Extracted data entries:
- Opening Delimiter -

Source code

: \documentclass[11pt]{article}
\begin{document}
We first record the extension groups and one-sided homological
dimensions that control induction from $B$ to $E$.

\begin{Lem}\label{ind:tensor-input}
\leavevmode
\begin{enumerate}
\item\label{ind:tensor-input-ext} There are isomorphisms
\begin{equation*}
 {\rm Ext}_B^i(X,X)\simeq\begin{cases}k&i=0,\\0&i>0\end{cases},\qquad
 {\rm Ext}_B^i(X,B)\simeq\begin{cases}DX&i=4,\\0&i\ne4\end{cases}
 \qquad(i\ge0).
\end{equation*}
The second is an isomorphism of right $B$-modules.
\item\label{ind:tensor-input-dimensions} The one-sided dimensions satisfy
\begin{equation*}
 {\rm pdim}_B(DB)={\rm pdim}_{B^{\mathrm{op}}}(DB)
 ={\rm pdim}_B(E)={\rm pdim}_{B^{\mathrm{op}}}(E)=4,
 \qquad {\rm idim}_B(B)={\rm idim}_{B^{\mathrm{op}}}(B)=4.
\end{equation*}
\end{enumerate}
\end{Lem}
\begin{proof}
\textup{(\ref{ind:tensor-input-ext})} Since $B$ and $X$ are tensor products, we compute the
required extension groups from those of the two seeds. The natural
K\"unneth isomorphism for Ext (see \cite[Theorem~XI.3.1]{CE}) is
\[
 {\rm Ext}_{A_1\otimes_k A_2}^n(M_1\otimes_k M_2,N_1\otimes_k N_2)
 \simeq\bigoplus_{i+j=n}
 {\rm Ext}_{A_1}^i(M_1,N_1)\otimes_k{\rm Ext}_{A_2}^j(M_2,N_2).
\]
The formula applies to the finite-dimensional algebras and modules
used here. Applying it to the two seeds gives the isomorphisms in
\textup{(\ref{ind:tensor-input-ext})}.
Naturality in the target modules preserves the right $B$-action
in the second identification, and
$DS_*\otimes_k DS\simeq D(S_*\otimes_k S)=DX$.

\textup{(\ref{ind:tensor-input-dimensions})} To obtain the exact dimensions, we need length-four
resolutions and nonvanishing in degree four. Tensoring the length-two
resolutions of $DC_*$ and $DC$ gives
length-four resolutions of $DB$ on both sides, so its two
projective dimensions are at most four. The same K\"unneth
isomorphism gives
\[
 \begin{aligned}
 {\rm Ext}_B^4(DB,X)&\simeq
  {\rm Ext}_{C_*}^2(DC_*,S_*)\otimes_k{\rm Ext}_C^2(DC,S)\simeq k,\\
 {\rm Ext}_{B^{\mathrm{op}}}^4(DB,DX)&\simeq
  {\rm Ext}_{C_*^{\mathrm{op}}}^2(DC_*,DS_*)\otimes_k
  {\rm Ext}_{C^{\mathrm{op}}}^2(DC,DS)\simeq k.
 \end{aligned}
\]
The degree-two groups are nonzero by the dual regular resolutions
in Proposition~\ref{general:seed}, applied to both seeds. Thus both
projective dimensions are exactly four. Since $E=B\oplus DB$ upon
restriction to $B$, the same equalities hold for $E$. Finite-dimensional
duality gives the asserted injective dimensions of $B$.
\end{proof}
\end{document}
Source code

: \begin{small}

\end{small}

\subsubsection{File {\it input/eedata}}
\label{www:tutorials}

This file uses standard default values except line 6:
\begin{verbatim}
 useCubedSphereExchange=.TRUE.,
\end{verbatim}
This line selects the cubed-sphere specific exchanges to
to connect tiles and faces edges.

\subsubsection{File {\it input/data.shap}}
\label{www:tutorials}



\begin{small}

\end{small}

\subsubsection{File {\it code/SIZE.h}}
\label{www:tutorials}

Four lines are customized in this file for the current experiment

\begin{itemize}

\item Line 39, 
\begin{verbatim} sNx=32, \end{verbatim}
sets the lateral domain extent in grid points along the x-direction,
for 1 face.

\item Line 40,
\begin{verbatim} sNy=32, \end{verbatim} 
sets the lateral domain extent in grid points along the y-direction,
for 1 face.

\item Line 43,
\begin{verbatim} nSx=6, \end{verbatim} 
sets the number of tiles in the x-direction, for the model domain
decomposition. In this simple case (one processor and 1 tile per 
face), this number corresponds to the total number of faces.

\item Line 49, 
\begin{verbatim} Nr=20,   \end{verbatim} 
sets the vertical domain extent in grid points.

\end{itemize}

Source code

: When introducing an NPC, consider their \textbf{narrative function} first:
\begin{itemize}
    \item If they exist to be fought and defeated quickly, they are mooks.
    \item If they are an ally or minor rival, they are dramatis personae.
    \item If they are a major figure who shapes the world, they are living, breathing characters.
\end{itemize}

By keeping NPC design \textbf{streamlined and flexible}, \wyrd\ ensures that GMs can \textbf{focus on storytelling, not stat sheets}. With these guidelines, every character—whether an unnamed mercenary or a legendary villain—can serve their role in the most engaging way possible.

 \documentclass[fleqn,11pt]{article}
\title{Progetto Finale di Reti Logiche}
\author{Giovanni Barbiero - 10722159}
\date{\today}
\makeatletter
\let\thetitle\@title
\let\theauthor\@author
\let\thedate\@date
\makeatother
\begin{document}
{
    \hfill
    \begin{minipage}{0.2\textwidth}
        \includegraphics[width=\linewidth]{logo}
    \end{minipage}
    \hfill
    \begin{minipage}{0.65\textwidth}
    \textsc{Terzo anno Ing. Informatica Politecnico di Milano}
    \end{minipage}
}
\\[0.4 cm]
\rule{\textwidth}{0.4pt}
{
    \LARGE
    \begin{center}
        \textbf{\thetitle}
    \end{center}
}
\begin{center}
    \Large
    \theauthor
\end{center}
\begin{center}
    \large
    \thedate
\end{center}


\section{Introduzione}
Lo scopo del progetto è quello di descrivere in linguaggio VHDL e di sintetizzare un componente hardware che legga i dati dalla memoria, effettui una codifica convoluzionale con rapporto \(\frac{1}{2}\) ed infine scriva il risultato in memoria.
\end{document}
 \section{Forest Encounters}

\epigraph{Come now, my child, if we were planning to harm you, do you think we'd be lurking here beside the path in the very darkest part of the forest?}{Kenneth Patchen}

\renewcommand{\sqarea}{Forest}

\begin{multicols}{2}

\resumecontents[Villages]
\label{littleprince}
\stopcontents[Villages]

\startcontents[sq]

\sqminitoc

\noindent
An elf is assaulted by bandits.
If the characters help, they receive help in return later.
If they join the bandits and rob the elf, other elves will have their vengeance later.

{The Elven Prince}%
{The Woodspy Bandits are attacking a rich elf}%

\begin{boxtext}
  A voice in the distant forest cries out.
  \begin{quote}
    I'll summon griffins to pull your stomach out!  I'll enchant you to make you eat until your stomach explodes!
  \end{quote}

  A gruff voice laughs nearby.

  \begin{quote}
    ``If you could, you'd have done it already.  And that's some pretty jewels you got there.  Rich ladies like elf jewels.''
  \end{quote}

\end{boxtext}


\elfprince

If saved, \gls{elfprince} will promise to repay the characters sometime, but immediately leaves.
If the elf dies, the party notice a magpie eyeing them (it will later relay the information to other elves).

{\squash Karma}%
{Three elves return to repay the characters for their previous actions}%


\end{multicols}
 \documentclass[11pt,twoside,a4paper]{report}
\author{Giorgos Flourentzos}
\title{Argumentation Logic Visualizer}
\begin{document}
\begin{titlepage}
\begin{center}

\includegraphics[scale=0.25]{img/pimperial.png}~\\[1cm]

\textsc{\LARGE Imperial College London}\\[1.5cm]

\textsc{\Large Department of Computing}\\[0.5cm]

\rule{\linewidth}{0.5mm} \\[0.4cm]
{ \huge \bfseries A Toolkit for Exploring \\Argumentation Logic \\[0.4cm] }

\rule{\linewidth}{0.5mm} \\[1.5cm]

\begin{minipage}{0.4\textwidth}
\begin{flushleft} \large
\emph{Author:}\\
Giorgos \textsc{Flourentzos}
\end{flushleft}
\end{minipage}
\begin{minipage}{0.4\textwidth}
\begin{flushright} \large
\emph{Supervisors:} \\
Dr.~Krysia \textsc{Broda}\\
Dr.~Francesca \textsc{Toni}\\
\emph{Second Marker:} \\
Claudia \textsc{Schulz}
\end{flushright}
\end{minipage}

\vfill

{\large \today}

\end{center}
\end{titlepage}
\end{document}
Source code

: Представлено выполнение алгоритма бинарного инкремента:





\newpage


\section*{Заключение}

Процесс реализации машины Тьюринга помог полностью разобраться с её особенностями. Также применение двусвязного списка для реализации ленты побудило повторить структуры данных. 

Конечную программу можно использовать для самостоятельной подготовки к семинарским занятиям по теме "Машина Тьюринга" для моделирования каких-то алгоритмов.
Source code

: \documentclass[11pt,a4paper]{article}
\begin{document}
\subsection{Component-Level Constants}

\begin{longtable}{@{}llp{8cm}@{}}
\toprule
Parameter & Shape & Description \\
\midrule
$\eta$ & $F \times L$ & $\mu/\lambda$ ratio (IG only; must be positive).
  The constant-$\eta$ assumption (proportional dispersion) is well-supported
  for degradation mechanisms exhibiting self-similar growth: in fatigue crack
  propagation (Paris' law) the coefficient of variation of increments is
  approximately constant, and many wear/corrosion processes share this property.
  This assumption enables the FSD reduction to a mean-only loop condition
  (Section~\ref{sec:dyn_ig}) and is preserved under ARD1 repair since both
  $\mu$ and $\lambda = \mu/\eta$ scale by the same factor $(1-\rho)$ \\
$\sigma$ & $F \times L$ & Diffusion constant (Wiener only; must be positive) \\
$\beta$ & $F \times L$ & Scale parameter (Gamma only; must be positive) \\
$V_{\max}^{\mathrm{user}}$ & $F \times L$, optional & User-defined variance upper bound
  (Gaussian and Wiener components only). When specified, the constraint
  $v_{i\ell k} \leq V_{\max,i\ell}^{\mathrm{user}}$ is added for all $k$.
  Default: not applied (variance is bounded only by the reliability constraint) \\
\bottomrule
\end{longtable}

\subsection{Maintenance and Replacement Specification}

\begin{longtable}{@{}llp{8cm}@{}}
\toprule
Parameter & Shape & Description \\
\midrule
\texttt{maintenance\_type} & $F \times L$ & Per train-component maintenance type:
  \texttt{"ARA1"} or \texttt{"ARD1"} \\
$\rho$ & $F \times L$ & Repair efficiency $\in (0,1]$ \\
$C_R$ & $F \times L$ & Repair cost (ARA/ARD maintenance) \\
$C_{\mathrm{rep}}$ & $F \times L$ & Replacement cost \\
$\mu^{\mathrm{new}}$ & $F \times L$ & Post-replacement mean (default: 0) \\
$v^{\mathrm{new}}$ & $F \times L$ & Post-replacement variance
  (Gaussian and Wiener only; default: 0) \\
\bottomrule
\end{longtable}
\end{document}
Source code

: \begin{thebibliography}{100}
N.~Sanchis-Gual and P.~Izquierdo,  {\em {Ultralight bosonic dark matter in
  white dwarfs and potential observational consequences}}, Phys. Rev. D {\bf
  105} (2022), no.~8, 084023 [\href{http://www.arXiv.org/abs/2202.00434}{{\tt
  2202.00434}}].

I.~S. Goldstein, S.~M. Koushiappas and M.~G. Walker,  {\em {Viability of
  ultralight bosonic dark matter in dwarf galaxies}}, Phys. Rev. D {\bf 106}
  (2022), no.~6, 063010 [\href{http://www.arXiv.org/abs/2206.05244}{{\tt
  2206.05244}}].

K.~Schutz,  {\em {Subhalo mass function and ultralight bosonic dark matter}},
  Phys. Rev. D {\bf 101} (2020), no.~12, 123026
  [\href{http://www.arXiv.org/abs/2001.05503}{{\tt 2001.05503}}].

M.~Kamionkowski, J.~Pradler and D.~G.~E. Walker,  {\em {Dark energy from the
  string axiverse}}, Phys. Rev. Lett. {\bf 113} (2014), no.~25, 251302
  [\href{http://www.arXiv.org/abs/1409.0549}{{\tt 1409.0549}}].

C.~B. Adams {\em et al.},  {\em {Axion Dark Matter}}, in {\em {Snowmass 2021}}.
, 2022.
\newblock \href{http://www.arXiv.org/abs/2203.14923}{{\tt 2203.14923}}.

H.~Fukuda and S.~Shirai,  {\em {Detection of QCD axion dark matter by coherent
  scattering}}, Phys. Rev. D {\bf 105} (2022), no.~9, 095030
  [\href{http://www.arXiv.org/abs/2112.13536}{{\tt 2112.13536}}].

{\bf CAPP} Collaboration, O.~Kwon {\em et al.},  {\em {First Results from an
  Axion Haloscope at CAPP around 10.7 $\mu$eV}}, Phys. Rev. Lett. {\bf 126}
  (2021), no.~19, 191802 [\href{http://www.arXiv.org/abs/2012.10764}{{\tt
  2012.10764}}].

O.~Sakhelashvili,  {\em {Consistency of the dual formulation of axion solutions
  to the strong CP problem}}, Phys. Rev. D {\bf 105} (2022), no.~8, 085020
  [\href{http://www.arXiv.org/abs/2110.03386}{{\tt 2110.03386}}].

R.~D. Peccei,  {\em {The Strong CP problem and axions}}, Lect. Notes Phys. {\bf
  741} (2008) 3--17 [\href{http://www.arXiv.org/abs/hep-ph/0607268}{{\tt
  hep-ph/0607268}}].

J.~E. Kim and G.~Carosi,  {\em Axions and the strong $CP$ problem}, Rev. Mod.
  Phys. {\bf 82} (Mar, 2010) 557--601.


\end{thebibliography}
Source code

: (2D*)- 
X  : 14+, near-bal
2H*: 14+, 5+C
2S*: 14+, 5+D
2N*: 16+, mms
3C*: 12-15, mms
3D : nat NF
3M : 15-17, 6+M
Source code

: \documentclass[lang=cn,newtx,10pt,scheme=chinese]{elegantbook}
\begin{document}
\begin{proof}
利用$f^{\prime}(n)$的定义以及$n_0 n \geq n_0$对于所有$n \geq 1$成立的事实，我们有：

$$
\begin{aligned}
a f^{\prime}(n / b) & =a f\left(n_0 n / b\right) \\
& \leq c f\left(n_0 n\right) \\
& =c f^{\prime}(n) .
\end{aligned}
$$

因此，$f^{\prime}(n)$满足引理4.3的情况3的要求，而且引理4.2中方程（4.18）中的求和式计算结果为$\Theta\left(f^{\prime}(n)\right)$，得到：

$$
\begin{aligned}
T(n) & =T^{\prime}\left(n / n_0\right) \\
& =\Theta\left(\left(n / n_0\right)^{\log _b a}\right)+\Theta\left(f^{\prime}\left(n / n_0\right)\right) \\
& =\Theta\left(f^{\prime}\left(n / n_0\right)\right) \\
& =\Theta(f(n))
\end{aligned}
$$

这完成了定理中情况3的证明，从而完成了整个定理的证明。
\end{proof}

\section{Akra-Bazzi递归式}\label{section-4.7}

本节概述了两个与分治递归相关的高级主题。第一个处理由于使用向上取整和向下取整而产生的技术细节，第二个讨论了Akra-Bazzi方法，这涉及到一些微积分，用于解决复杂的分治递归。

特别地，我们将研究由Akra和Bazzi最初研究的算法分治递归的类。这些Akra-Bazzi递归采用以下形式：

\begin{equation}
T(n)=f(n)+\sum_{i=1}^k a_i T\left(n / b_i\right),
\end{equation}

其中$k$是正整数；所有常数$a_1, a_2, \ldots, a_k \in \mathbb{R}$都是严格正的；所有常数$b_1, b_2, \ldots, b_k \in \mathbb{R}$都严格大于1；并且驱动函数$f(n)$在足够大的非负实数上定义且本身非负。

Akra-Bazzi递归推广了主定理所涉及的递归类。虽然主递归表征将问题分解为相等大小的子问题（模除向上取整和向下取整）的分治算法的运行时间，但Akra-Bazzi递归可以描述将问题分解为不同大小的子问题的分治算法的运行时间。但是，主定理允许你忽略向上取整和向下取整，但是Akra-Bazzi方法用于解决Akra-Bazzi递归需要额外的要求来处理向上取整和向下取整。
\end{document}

- Closing Delimiter -

Among the records above, only the lines between the line holding "white dwarfs and" and the line holding "J.~E. Kim and", inclusive, are to be output, exactly as written.

▸ Solution to the exercise
  white dwarfs and potential observational consequences}}, Phys. Rev. D {\bf
  105} (2022), no.~8, 084023 [\href{http://www.arXiv.org/abs/2202.00434}{{\tt
  2202.00434}}].

I.~S. Goldstein, S.~M. Koushiappas and M.~G. Walker,  {\em {Viability of
  ultralight bosonic dark matter in dwarf galaxies}}, Phys. Rev. D {\bf 106}
  (2022), no.~6, 063010 [\href{http://www.arXiv.org/abs/2206.05244}{{\tt
  2206.05244}}].

K.~Schutz,  {\em {Subhalo mass function and ultralight bosonic dark matter}},
  Phys. Rev. D {\bf 101} (2020), no.~12, 123026
  [\href{http://www.arXiv.org/abs/2001.05503}{{\tt 2001.05503}}].

M.~Kamionkowski, J.~Pradler and D.~G.~E. Walker,  {\em {Dark energy from the
  string axiverse}}, Phys. Rev. Lett. {\bf 113} (2014), no.~25, 251302
  [\href{http://www.arXiv.org/abs/1409.0549}{{\tt 1409.0549}}].

C.~B. Adams {\em et al.},  {\em {Axion Dark Matter}}, in {\em {Snowmass 2021}}.
, 2022.
\newblock \href{http://www.arXiv.org/abs/2203.14923}{{\tt 2203.14923}}.

H.~Fukuda and S.~Shirai,  {\em {Detection of QCD axion dark matter by coherent
  scattering}}, Phys. Rev. D {\bf 105} (2022), no.~9, 095030
  [\href{http://www.arXiv.org/abs/2112.13536}{{\tt 2112.13536}}].

{\bf CAPP} Collaboration, O.~Kwon {\em et al.},  {\em {First Results from an
  Axion Haloscope at CAPP around 10.7 $\mu$eV}}, Phys. Rev. Lett. {\bf 126}
  (2021), no.~19, 191802 [\href{http://www.arXiv.org/abs/2012.10764}{{\tt
  2012.10764}}].

O.~Sakhelashvili,  {\em {Consistency of the dual formulation of axion solutions
  to the strong CP problem}}, Phys. Rev. D {\bf 105} (2022), no.~8, 085020
  [\href{http://www.arXiv.org/abs/2110.03386}{{\tt 2110.03386}}].

R.~D. Peccei,  {\em {The Strong CP problem and axions}}, Lect. Notes Phys. {\bf
  741} (2008) 3--17 [\href{http://www.arXiv.org/abs/hep-ph/0607268}{{\tt
  hep-ph/0607268}}].

J.~E. Kim and G.~Carosi,  {\em Axions and the strong $CP$ problem}, Rev. Mod.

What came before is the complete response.